• _ASSIGNED TASK_
Each entry below should be printed exactly, with every image left out.

• _EXTRACTED INFORMATION_
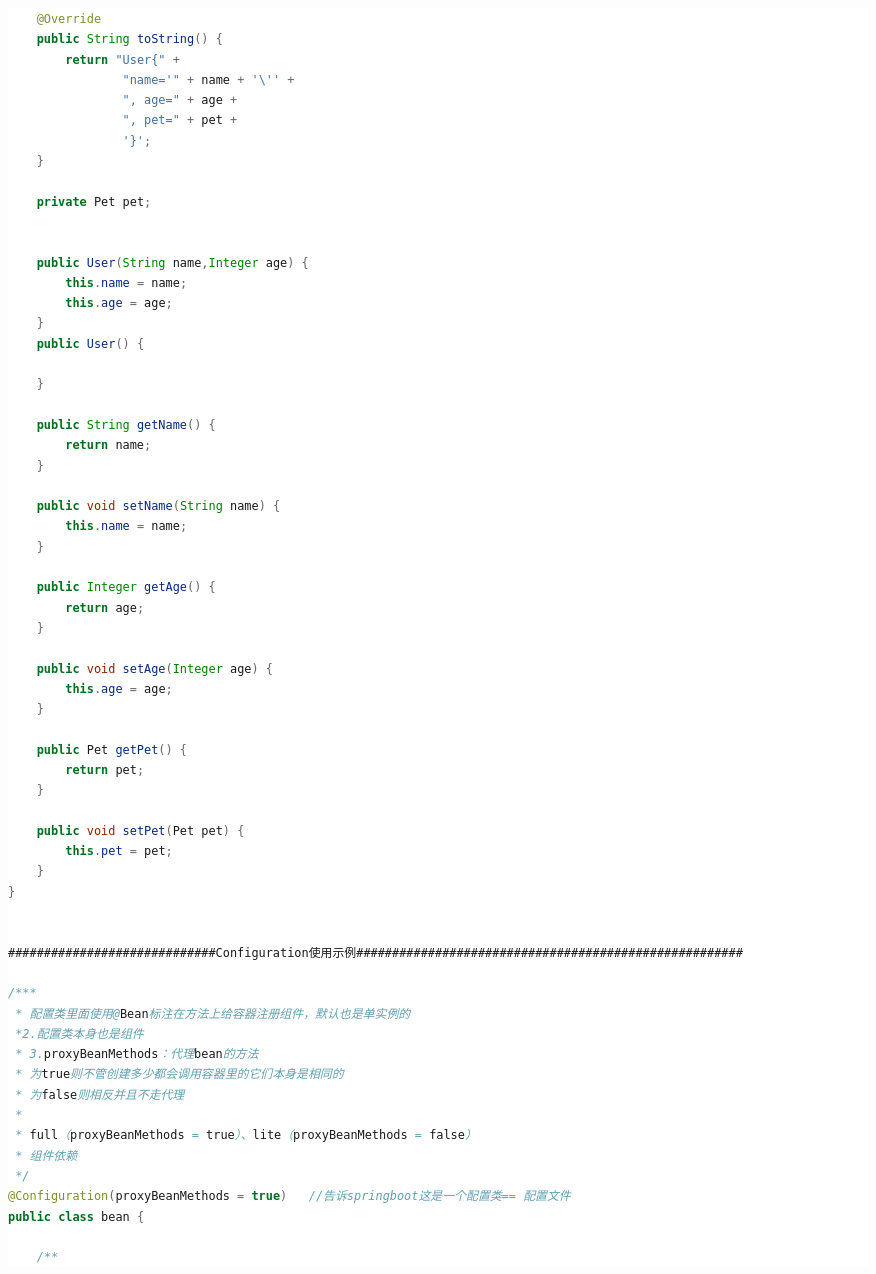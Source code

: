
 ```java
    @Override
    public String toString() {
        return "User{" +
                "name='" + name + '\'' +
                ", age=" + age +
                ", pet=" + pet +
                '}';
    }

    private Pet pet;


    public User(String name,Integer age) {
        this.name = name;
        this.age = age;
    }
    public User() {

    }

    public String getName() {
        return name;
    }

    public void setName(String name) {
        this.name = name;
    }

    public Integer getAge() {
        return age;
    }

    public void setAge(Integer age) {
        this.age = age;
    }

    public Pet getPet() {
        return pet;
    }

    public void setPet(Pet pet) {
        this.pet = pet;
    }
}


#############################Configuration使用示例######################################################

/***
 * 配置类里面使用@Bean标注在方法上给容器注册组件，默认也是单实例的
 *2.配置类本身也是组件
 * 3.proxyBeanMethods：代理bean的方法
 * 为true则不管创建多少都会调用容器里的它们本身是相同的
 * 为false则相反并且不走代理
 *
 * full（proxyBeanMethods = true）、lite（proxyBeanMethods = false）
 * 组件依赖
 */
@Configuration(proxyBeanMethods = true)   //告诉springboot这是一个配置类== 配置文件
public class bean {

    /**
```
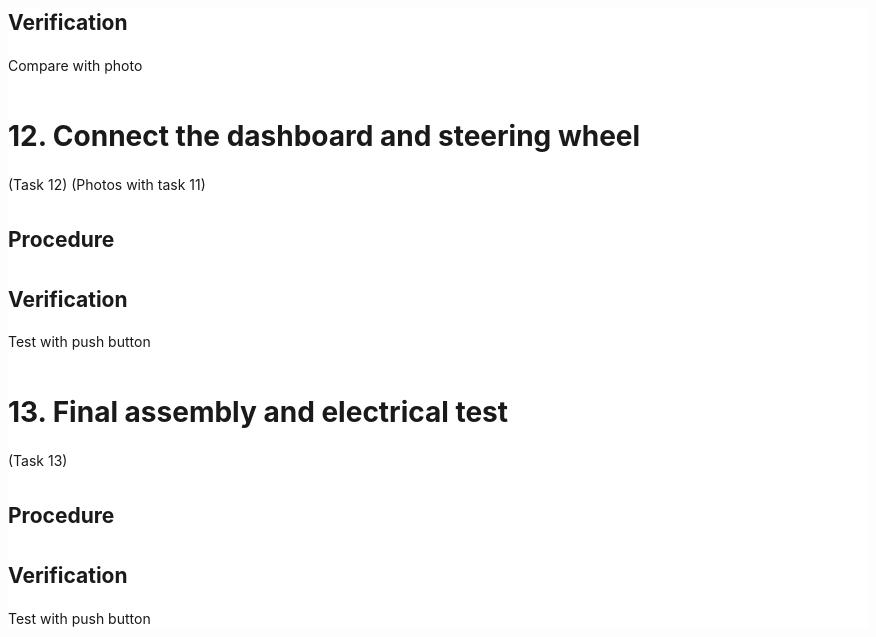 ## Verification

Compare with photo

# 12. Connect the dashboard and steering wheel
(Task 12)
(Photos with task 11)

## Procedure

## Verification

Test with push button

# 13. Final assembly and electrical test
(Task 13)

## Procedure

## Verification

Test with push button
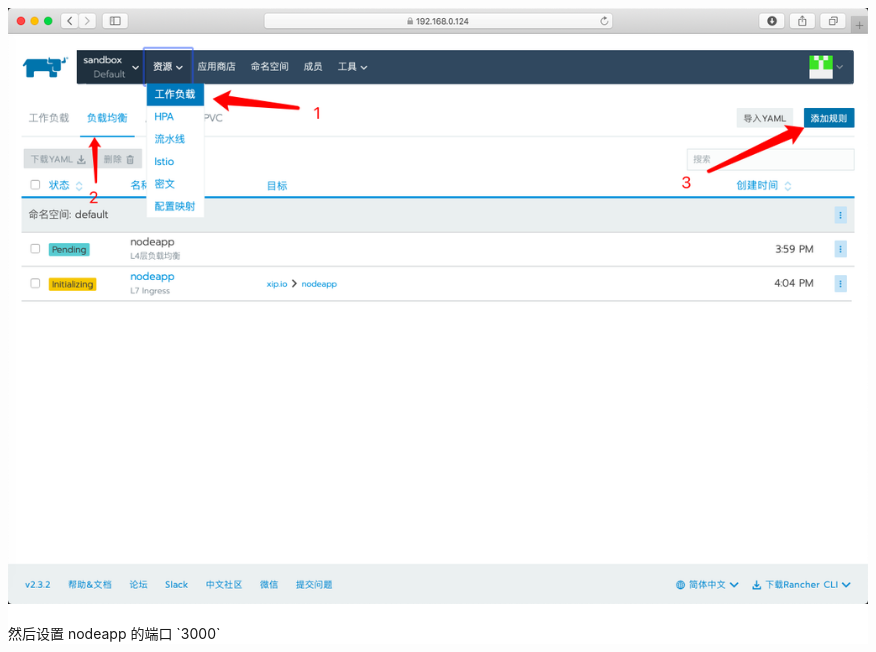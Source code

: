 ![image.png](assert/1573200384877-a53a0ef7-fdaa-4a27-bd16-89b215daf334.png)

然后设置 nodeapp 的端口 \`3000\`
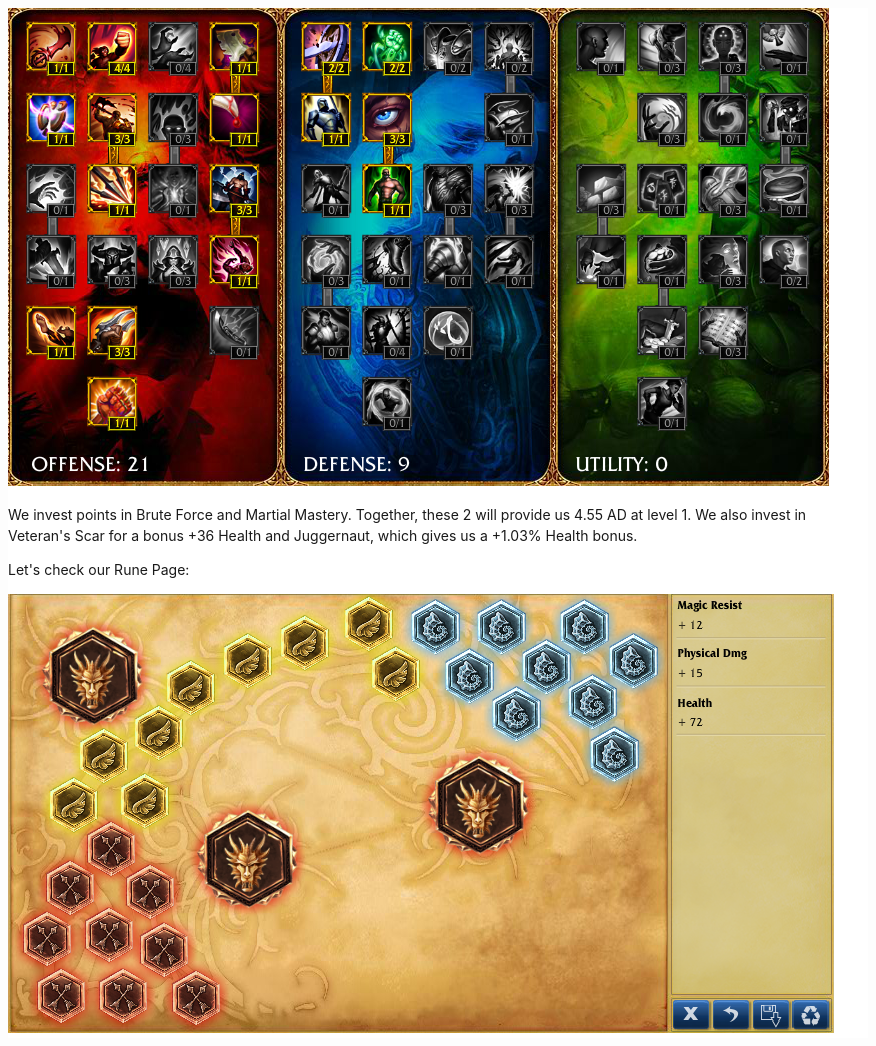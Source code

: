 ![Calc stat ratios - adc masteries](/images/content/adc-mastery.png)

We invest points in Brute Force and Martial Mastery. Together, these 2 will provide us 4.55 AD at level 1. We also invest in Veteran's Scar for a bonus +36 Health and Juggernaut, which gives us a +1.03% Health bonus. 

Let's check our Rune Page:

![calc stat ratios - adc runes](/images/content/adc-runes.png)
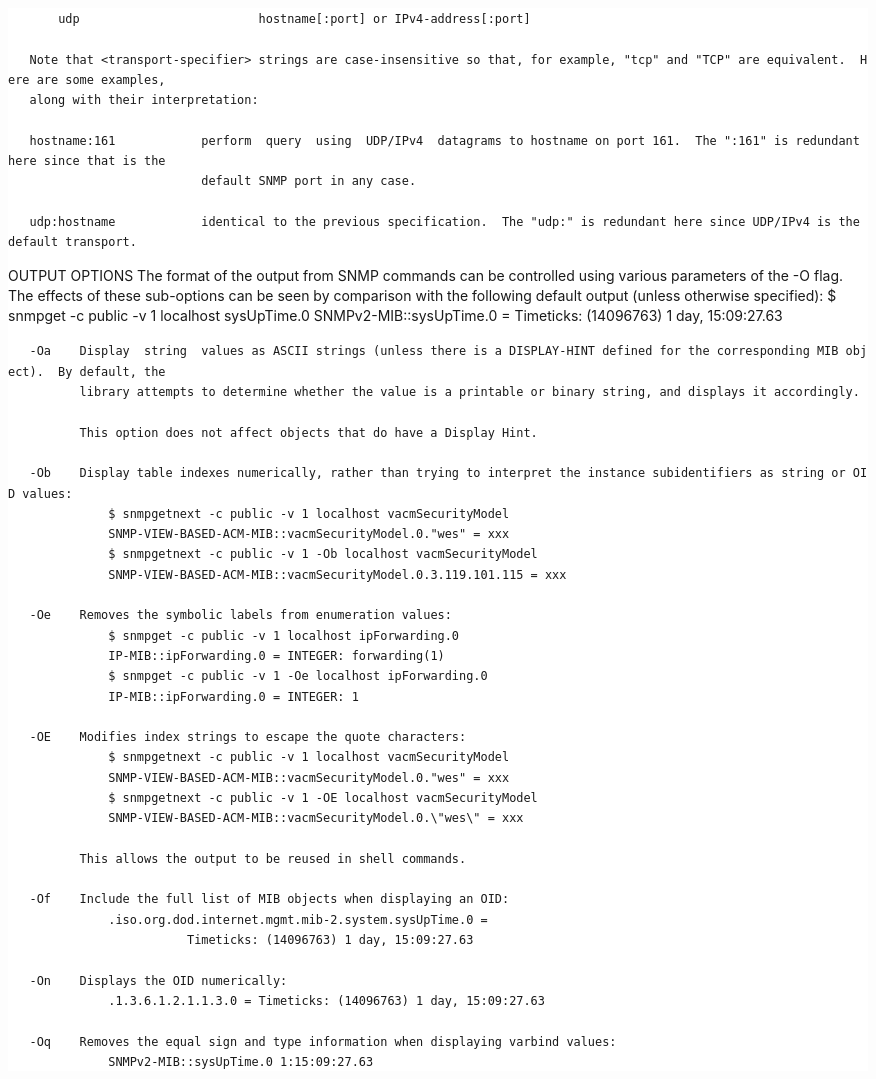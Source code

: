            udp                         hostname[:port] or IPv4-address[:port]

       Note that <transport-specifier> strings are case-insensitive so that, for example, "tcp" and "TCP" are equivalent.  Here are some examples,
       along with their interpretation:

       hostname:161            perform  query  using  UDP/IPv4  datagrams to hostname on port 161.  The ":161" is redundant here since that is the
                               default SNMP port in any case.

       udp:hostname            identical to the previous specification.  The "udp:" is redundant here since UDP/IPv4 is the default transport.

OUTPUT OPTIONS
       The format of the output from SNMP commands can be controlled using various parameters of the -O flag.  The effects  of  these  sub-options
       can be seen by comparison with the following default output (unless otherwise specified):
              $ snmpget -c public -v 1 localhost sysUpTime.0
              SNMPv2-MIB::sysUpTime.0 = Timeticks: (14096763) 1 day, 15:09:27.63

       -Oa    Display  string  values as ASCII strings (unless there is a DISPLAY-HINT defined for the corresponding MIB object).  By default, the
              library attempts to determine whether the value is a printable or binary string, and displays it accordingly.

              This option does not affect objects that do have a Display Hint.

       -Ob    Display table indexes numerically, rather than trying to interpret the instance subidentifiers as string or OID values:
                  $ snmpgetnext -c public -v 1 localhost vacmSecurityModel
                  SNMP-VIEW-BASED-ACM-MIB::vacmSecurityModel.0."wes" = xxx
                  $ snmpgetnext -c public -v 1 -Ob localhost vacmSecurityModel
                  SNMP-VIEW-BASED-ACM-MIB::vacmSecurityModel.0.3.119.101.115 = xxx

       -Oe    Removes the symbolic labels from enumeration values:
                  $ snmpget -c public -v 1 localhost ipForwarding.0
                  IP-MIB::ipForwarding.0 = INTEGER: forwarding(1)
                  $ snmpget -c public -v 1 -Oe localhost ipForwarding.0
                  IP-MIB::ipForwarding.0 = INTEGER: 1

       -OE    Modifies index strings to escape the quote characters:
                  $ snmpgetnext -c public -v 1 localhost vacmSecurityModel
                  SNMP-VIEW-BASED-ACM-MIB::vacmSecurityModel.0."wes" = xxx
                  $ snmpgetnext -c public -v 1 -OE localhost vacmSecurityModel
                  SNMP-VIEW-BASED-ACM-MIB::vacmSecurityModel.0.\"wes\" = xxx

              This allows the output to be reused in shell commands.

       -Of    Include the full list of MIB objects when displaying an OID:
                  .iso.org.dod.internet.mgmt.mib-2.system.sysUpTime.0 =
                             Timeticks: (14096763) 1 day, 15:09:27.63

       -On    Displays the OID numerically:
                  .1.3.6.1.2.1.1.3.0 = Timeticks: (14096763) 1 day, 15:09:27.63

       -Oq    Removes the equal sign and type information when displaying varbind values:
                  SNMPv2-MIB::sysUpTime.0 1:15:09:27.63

• _ANSWER AREA_
Source code

:
 ```java
    @Override
    public String toString() {
        return "User{" +
                "name='" + name + '\'' +
                ", age=" + age +
                ", pet=" + pet +
                '}';
    }

    private Pet pet;


    public User(String name,Integer age) {
        this.name = name;
        this.age = age;
    }
    public User() {

    }

    public String getName() {
        return name;
    }

    public void setName(String name) {
        this.name = name;
    }

    public Integer getAge() {
        return age;
    }

    public void setAge(Integer age) {
        this.age = age;
    }

    public Pet getPet() {
        return pet;
    }

    public void setPet(Pet pet) {
        this.pet = pet;
    }
}


#############################Configuration使用示例######################################################

/***
 * 配置类里面使用@Bean标注在方法上给容器注册组件，默认也是单实例的
 *2.配置类本身也是组件
 * 3.proxyBeanMethods：代理bean的方法
 * 为true则不管创建多少都会调用容器里的它们本身是相同的
 * 为false则相反并且不走代理
 *
 * full（proxyBeanMethods = true）、lite（proxyBeanMethods = false）
 * 组件依赖
 */
@Configuration(proxyBeanMethods = true)   //告诉springboot这是一个配置类== 配置文件
public class bean {

    /**
```
 ## Verification

Compare with photo

# 12. Connect the dashboard and steering wheel
(Task 12)
(Photos with task 11)

## Procedure

## Verification

Test with push button

# 13. Final assembly and electrical test
(Task 13)

## Procedure

## Verification

Test with push button
Source code

: ![image.png](assert/1573200384877-a53a0ef7-fdaa-4a27-bd16-89b215daf334.png)

然后设置 nodeapp 的端口 \`3000\`
Source code

: ![Calc stat ratios - adc masteries](/images/content/adc-mastery.png)

We invest points in Brute Force and Martial Mastery. Together, these 2 will provide us 4.55 AD at level 1. We also invest in Veteran's Scar for a bonus +36 Health and Juggernaut, which gives us a +1.03% Health bonus. 

Let's check our Rune Page:

![calc stat ratios - adc runes](/images/content/adc-runes.png)
Source code

:            udp                         hostname[:port] or IPv4-address[:port]

       Note that <transport-specifier> strings are case-insensitive so that, for example, "tcp" and "TCP" are equivalent.  Here are some examples,
       along with their interpretation:

       hostname:161            perform  query  using  UDP/IPv4  datagrams to hostname on port 161.  The ":161" is redundant here since that is the
                               default SNMP port in any case.

       udp:hostname            identical to the previous specification.  The "udp:" is redundant here since UDP/IPv4 is the default transport.

OUTPUT OPTIONS
       The format of the output from SNMP commands can be controlled using various parameters of the -O flag.  The effects  of  these  sub-options
       can be seen by comparison with the following default output (unless otherwise specified):
              $ snmpget -c public -v 1 localhost sysUpTime.0
              SNMPv2-MIB::sysUpTime.0 = Timeticks: (14096763) 1 day, 15:09:27.63

       -Oa    Display  string  values as ASCII strings (unless there is a DISPLAY-HINT defined for the corresponding MIB object).  By default, the
              library attempts to determine whether the value is a printable or binary string, and displays it accordingly.

              This option does not affect objects that do have a Display Hint.

       -Ob    Display table indexes numerically, rather than trying to interpret the instance subidentifiers as string or OID values:
                  $ snmpgetnext -c public -v 1 localhost vacmSecurityModel
                  SNMP-VIEW-BASED-ACM-MIB::vacmSecurityModel.0."wes" = xxx
                  $ snmpgetnext -c public -v 1 -Ob localhost vacmSecurityModel
                  SNMP-VIEW-BASED-ACM-MIB::vacmSecurityModel.0.3.119.101.115 = xxx

       -Oe    Removes the symbolic labels from enumeration values:
                  $ snmpget -c public -v 1 localhost ipForwarding.0
                  IP-MIB::ipForwarding.0 = INTEGER: forwarding(1)
                  $ snmpget -c public -v 1 -Oe localhost ipForwarding.0
                  IP-MIB::ipForwarding.0 = INTEGER: 1

       -OE    Modifies index strings to escape the quote characters:
                  $ snmpgetnext -c public -v 1 localhost vacmSecurityModel
                  SNMP-VIEW-BASED-ACM-MIB::vacmSecurityModel.0."wes" = xxx
                  $ snmpgetnext -c public -v 1 -OE localhost vacmSecurityModel
                  SNMP-VIEW-BASED-ACM-MIB::vacmSecurityModel.0.\"wes\" = xxx

              This allows the output to be reused in shell commands.

       -Of    Include the full list of MIB objects when displaying an OID:
                  .iso.org.dod.internet.mgmt.mib-2.system.sysUpTime.0 =
                             Timeticks: (14096763) 1 day, 15:09:27.63

       -On    Displays the OID numerically:
                  .1.3.6.1.2.1.1.3.0 = Timeticks: (14096763) 1 day, 15:09:27.63

       -Oq    Removes the equal sign and type information when displaying varbind values:
                  SNMPv2-MIB::sysUpTime.0 1:15:09:27.63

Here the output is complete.